── INFORMATION GIVEN ──

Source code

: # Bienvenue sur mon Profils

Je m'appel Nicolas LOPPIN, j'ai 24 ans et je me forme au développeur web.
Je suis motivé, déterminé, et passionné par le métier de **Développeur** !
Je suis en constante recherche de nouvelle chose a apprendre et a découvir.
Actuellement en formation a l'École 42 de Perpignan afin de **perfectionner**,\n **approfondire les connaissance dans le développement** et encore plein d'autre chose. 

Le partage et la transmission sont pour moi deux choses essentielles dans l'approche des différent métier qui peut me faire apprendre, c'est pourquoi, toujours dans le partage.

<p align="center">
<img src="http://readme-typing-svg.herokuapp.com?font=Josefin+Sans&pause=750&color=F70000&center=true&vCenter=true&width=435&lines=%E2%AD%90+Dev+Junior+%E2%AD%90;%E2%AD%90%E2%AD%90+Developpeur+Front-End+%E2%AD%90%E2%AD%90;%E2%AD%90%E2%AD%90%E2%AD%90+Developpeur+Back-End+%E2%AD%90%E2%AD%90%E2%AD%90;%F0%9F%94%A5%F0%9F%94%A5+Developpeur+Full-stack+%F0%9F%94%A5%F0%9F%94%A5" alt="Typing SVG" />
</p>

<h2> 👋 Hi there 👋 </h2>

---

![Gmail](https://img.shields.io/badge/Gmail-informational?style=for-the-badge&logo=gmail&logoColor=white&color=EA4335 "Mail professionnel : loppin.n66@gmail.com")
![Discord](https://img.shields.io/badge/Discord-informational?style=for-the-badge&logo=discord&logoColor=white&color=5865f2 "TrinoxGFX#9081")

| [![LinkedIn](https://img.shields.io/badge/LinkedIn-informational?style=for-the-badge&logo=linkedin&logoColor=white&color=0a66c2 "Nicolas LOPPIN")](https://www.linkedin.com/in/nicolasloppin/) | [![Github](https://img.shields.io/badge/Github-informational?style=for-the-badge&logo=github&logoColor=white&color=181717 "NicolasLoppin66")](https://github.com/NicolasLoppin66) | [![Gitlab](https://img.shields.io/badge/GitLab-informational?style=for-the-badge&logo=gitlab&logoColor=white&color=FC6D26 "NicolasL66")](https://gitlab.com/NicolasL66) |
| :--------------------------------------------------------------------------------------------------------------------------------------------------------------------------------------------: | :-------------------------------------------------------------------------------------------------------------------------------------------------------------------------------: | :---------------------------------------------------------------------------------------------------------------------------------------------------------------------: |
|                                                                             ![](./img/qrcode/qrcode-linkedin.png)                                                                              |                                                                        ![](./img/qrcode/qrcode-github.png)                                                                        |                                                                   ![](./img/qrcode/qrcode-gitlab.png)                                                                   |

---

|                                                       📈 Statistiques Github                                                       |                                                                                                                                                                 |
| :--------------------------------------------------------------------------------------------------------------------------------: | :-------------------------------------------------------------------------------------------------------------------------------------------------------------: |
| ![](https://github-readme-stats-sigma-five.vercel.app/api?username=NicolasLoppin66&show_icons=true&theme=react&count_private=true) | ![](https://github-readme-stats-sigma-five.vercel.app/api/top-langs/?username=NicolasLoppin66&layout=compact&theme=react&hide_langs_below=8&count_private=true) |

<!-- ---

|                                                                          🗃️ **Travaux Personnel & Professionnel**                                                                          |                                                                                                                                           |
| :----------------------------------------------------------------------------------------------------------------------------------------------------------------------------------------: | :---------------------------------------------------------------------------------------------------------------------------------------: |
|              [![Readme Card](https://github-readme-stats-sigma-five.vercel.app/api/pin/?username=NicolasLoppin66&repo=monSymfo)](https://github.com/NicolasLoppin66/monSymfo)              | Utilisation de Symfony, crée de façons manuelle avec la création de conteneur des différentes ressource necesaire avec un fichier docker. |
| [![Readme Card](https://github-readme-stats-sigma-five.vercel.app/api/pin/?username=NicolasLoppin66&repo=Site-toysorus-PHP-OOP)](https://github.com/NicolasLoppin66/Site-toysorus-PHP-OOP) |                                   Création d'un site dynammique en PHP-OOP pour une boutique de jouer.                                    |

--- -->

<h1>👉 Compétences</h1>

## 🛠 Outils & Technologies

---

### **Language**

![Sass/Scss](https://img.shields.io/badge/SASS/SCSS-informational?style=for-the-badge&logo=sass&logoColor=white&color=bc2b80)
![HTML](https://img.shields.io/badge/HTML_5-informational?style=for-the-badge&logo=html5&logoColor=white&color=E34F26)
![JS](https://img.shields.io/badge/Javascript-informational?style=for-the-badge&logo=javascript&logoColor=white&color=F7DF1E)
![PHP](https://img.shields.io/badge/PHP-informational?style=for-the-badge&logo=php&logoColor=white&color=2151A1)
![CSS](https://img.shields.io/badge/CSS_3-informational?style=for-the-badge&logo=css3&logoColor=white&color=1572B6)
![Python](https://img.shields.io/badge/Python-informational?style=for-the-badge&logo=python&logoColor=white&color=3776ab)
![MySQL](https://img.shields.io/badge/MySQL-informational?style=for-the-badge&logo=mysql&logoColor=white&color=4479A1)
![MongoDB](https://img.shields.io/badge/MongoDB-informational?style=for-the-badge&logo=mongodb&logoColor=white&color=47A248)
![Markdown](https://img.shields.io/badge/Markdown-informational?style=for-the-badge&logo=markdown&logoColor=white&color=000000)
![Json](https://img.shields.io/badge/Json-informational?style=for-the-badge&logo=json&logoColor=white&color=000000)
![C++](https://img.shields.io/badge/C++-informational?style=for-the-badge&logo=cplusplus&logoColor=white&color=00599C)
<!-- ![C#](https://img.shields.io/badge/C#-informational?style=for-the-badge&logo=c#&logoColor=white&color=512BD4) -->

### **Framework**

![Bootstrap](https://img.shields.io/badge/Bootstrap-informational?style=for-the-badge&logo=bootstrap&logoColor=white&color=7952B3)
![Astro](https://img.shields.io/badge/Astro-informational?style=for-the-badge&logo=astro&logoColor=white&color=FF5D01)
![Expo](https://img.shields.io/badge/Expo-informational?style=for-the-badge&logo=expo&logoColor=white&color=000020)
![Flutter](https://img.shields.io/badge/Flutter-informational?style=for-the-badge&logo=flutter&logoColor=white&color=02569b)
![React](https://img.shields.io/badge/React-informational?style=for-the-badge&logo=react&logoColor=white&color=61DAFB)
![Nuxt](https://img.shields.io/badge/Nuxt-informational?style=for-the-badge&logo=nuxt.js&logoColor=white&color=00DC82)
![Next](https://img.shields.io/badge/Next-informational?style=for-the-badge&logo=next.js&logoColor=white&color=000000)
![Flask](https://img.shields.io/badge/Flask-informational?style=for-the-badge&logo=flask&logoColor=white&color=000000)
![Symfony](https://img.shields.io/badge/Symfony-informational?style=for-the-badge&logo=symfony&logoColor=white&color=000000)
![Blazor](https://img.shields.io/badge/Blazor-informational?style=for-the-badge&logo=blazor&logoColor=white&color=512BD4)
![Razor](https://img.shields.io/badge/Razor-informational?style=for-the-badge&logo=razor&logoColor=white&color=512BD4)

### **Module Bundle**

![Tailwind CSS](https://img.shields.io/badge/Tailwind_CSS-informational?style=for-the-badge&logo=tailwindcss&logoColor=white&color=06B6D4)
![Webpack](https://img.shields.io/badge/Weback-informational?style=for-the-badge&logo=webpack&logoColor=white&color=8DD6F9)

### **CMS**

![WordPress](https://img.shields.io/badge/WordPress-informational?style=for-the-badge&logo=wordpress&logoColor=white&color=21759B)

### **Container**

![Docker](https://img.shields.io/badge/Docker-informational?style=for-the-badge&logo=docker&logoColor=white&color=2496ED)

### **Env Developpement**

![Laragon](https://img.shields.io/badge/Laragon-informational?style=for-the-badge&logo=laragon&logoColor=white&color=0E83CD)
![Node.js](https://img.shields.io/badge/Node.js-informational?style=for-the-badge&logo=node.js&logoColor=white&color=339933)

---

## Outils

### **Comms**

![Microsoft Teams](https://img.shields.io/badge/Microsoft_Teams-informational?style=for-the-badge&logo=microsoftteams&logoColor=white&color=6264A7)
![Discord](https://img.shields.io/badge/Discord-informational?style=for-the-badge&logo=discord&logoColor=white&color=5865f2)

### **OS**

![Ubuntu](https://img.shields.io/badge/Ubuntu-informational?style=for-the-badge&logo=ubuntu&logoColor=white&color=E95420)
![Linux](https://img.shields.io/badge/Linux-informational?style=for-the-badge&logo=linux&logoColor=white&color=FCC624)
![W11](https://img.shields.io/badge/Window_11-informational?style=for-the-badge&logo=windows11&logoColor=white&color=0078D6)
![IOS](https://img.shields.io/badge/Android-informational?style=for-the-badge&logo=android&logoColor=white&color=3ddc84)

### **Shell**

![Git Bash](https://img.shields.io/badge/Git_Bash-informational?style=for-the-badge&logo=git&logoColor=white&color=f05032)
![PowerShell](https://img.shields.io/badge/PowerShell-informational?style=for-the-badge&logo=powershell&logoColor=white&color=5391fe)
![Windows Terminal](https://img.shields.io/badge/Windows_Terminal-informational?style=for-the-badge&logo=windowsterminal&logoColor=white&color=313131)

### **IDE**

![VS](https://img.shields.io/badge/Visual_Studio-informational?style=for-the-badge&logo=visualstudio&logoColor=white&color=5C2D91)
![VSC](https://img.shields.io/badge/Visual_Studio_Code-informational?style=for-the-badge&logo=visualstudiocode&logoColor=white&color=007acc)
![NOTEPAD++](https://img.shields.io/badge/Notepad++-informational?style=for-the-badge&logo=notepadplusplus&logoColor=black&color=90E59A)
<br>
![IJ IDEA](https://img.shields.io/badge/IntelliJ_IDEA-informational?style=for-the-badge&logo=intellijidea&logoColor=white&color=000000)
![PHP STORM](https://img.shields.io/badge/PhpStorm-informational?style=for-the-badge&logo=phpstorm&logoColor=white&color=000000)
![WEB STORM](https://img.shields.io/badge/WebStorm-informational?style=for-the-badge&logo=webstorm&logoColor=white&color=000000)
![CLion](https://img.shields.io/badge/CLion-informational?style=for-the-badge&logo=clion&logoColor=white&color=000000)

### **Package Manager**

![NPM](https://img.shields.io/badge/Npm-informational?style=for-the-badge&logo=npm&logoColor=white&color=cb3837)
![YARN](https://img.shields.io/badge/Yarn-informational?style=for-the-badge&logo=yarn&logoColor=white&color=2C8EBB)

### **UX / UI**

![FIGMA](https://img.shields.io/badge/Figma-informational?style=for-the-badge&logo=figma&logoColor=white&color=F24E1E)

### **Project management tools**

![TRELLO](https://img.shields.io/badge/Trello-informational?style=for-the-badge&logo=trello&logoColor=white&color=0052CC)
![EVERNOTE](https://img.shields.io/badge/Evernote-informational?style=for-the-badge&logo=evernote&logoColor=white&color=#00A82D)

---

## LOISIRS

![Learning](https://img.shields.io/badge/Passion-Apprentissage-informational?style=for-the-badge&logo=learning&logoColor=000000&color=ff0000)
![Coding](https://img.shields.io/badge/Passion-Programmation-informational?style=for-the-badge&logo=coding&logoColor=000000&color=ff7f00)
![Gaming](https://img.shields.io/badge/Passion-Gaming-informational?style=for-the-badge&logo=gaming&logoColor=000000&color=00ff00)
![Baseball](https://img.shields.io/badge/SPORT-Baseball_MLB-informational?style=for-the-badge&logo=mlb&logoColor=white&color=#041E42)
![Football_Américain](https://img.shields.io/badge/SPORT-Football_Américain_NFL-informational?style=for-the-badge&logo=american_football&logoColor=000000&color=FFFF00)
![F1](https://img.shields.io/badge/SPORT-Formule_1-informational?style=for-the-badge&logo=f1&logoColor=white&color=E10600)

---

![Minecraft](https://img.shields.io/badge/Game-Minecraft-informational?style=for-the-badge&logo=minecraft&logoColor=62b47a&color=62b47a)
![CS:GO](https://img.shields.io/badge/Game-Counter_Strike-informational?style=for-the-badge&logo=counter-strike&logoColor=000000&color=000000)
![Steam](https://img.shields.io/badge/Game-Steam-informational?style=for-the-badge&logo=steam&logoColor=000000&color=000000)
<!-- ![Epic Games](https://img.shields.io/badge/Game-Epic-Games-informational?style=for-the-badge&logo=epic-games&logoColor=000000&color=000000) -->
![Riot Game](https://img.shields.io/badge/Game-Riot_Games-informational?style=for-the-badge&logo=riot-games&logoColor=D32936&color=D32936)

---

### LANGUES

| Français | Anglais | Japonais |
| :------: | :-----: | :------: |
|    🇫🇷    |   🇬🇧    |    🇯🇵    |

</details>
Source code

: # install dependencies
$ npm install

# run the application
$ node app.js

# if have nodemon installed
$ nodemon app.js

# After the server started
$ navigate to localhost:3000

───

▶ TASK GOAL: Copy, from the data above, every line where the word "métier" appears.

▶ WRITTEN RESPONSE:
Je suis motivé, déterminé, et passionné par le métier de **Développeur** !
Le partage et la transmission sont pour moi deux choses essentielles dans l'approche des différent métier qui peut me faire apprendre, c'est pourquoi, toujours dans le partage.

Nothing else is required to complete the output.